Still, I doubt we will waver on our TV decision. I hope that we never measure the joy in our lives by the amount of television we watch. The television question is representative of a larger issue, though. The issue seems born out of an ambivalence displayed by the adults around us growing up – a conflict about the place of pleasure in a moral life. Like any good Eagle Scout, my dad’s favorite phrase to me was “the early bird gets the worm”. And true to his Germanic roots, he always taught me the value of a hard day’s work. Yet, when the whistle blew, the clink-clink of ice cubes in the glass marked a nightly ritual with alcohol designed to blow off steam from the efforts of the day. Then, there was my grandfather on my mother’s side who had an equally German sensibility. He was the one who taught me about saving money at age four -- my first lesson in delaying instant gratification. At his eulogy, the Presbyterian minister actually kvelled over the fact that my grandfather refused morphine to the bitter end. It’s not like my grandfather would have created a habit for the stuff in his last hours, so it just seemed sad to me. I’m sure he was touting my grandfather’s iron will, yet he probably also wasn’t privy to gramps’ love/hate relationship with food. He struggled with his weight his whole life. My mom thought he might have had a hidden eating disorder. I remember bouts of binge eating – meticulously stripping the flesh from mounds of Maryland crabs, dipping into bags of Snyder’s hard pretzels over and over, making his third trip to the Sunday all-you-can-eat buffet at the Marriot.

On both sides of my family, there was a pendulum swing between self-denial and excess that always confused me as a child. I am struggling with how to reconcile these two extremes within myself for the good of my own child. George and I have both dealt a blow to our own alcoholic demons, thankfully. But if we had had Claire ten years ago, it would have been a different story. Food is another matter entirely. I can see a “do as I say, not as I do” situation developing with Claire. George and I have had long discussions about how sugar and salt dull the palette. We hope to cultivate in Claire an appreciation of the myriad of flavors and textures of food. To that end, I make her food fresh. We add spices, and assure she gets variety. Yet as I feed her organic brown rice and sweet potato with cumin and garlic, I break through the hard chocolate shell of a Malomar from Christmas to get to the gooey marshmallow center. While I am busy in the kitchen preparing food for Claire, George runs out to get a Subway for him and me on the fly. Hopefully, this habit will improve once we are all eating the same thing and only one meal is being made. But there just always seems to be an excuse for eating poorly when you are busy.
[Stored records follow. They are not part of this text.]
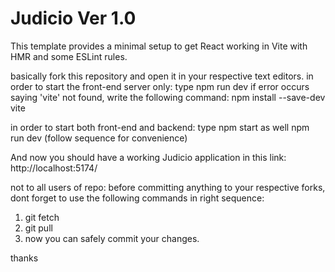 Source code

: # Judicio Ver 1.0

This template provides a minimal setup to get React working in Vite with HMR and some ESLint rules.
 
 basically fork this repository and open it in your respective text editors. 
 in order to start the front-end server only: type npm run dev
                                              if error occurs saying 'vite' not found, write the following command:
                                              npm install --save-dev vite

in order to start both front-end and backend: type npm start as well npm run dev (follow sequence for convenience)

And now you should have a working Judicio application in this link: http://localhost:5174/

not to all users of repo: before committing anything to your respective forks, dont forget to use the following commands in right sequence:
1. git fetch  
2. git pull
3. now you can safely commit your changes.

thanks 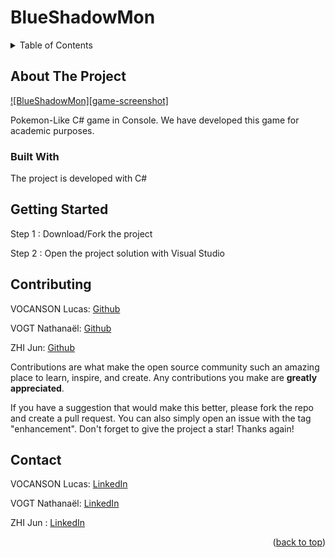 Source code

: # BlueShadowMon


<!-- TABLE OF CONTENTS -->
<details>
  <summary>Table of Contents</summary>
  <ol>
    <li>
      <a href="#about-the-project">About The Project</a>
      <ul>
        <li><a href="#built-with">Built With</a></li>
      </ul>
    </li>
    <li>
      <a href="#getting-started">Getting Started</a>
    </li>
    <li><a href="#contributing">Contributing</a></li>
    <li><a href="#contact">Contact</a></li>
  </ol>
</details>



<!-- ABOUT THE PROJECT -->
## About The Project

[![BlueShadowMon][game-screenshot]](https://github.com/lvocanson/BlueShadowMon/tree/README/bin/GameScreenshot.png)

Pokemon-Like C# game in Console. We have developed this game for academic purposes.
 

### Built With

The project is developed with C# 



<!-- GETTING STARTED -->
## Getting Started

Step 1 : Download/Fork the project 

Step 2 : Open the project solution with Visual Studio 



<!-- CONTRIBUTING -->
## Contributing

VOCANSON Lucas: [Github](https://github.com/lvocanson)

VOGT Nathanaël: [Github](https://github.com/Gotvna)

ZHI Jun: [Github](https://github.com/Juuunnne)

Contributions are what make the open source community such an amazing place to learn, inspire, and create. Any contributions you make are **greatly appreciated**.

If you have a suggestion that would make this better, please fork the repo and create a pull request. You can also simply open an issue with the tag "enhancement".
Don't forget to give the project a star! Thanks again!



<!-- CONTACT -->
## Contact

VOCANSON Lucas: [LinkedIn](https://www.linkedin.com/in/lucas-vocanson-developpement-jv/)

VOGT Nathanaël: [LinkedIn](https://fr.linkedin.com/in/nathana%C3%ABl-vogt-54622620b)

ZHI  Jun      : [LinkedIn](https://www.linkedin.com/in/jun-zhi-2411b8195/)

<p align="right">(<a href="#readme-top">back to top</a>)</p>

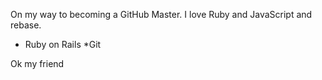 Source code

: On my way to becoming a GitHub Master. I love Ruby and JavaScript and rebase.

* Ruby on Rails
*Git

Ok my friend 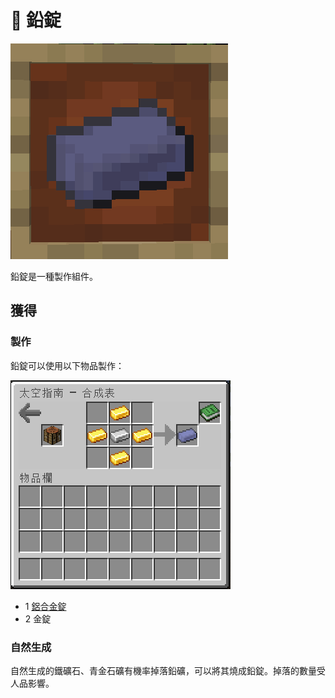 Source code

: # 💎 鉛錠

![](<../.gitbook/assets/image (243).png>)

鉛錠是一種製作組件。

## 獲得

### 製作

鉛錠可以使用以下物品製作：

![](<../.gitbook/assets/image (220) (1) (1) (1).png>)

* 1 [鋁合金錠](../item/aluminium-alloy-ingot.md)
* 2 金錠

### 自然生成

自然生成的鐵礦石、青金石礦有機率掉落鉛礦，可以將其燒成鉛錠。掉落的數量受人品影響。
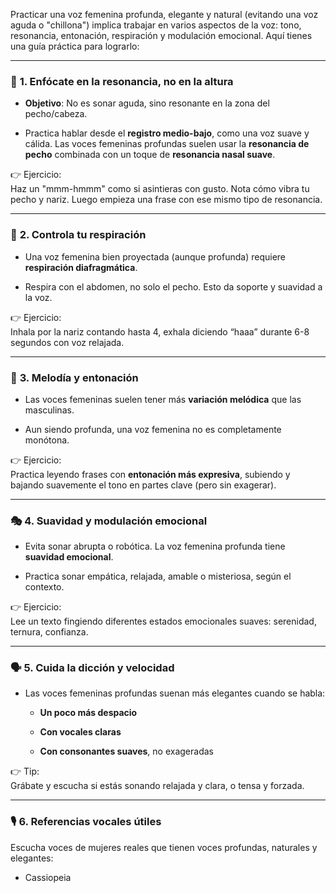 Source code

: Practicar una voz femenina profunda, elegante y natural (evitando una voz aguda o "chillona") implica trabajar en varios aspectos de la voz: tono, resonancia, entonación, respiración y modulación emocional. Aquí tienes una guía práctica para lograrlo:

---

### 🎤 **1. Enfócate en la resonancia, no en la altura**

- **Objetivo**: No es sonar aguda, sino resonante en la zona del pecho/cabeza.
    
- Practica hablar desde el **registro medio-bajo**, como una voz suave y cálida. Las voces femeninas profundas suelen usar la **resonancia de pecho** combinada con un toque de **resonancia nasal suave**.
    

👉 Ejercicio:  
Haz un "mmm-hmmm" como si asintieras con gusto. Nota cómo vibra tu pecho y nariz. Luego empieza una frase con ese mismo tipo de resonancia.

---

### 💨 **2. Controla tu respiración**

- Una voz femenina bien proyectada (aunque profunda) requiere **respiración diafragmática**.
    
- Respira con el abdomen, no solo el pecho. Esto da soporte y suavidad a la voz.
    

👉 Ejercicio:  
Inhala por la nariz contando hasta 4, exhala diciendo “haaa” durante 6-8 segundos con voz relajada.

---

### 🎵 **3. Melodía y entonación**

- Las voces femeninas suelen tener más **variación melódica** que las masculinas.
    
- Aun siendo profunda, una voz femenina no es completamente monótona.
    

👉 Ejercicio:  
Practica leyendo frases con **entonación más expresiva**, subiendo y bajando suavemente el tono en partes clave (pero sin exagerar).

---

### 🎭 **4. Suavidad y modulación emocional**

- Evita sonar abrupta o robótica. La voz femenina profunda tiene **suavidad emocional**.
    
- Practica sonar empática, relajada, amable o misteriosa, según el contexto.
    

👉 Ejercicio:  
Lee un texto fingiendo diferentes estados emocionales suaves: serenidad, ternura, confianza.

---

### 🗣️ **5. Cuida la dicción y velocidad**

- Las voces femeninas profundas suenan más elegantes cuando se habla:
    
    - **Un poco más despacio**
        
    - **Con vocales claras**
        
    - **Con consonantes suaves**, no exageradas
        

👉 Tip:  
Grábate y escucha si estás sonando relajada y clara, o tensa y forzada.

---

### 🎙️ **6. Referencias vocales útiles**

Escucha voces de mujeres reales que tienen voces profundas, naturales y elegantes:

-  Cassiopeia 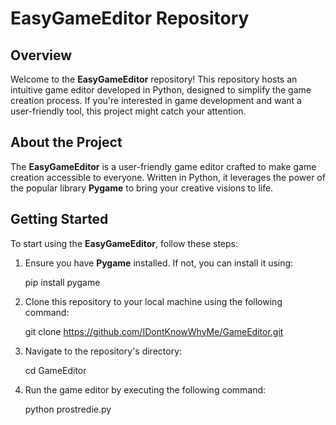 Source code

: # EasyGameEditor Repository

## Overview

Welcome to the **EasyGameEditor** repository! This repository hosts an intuitive game editor developed in Python, designed to simplify the game creation process. If you're interested in game development and want a user-friendly tool, this project might catch your attention.

## About the Project

The **EasyGameEditor** is a user-friendly game editor crafted to make game creation accessible to everyone. Written in Python, it leverages the power of the popular library **Pygame** to bring your creative visions to life.

## Getting Started

To start using the **EasyGameEditor**, follow these steps:

1. Ensure you have **Pygame** installed. If not, you can install it using:
   
    pip install pygame


3. Clone this repository to your local machine using the following command:
   
    git clone https://github.com/IDontKnowWhyMe/GameEditor.git


5. Navigate to the repository's directory:

   cd GameEditor


7. Run the game editor by executing the following command:

   python prostredie.py
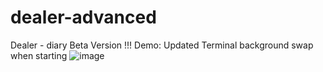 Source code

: # dealer-advanced
Dealer - diary
Beta Version !!!
Demo:
Updated Terminal background swap when starting
![image](https://user-images.githubusercontent.com/85071480/173225611-9bf3130c-8cf7-47f5-a0d8-31c10267e78f.png)
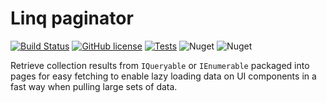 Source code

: # Linq paginator

[![Build Status](https://travis-ci.org/devTimmy/linq-paginator.svg?branch=master)](https://travis-ci.org/devTimmy/linq-paginator)
[![GitHub license](https://img.shields.io/github/license/devTimmy/mobileNumberFormatter.svg)](https://github.com/devTimmy/paginator/blob/master/LICENSE)
[![Tests](https://img.shields.io/badge/tests-9%20passing-brightgreen.svg)]()
![Nuget](https://img.shields.io/nuget/v/LinqPaginator.svg?style=popout)
![Nuget](https://img.shields.io/nuget/dt/LinqPaginator.svg)


Retrieve collection results from `IQueryable` or `IEnumerable` packaged into pages for easy fetching to enable lazy loading data on UI components in a fast way when pulling large sets of data.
What I find most touching about the lessons of my father and grandfather is that they both clearly wanted to teach me how to live life better than they did. While I understand their schizophrenia now, as a child I found the mixed messages confusing. But how to live life has vexed even the most venerable philosophers, so my forefathers were in good company. With this post, I can now count myself among them as well.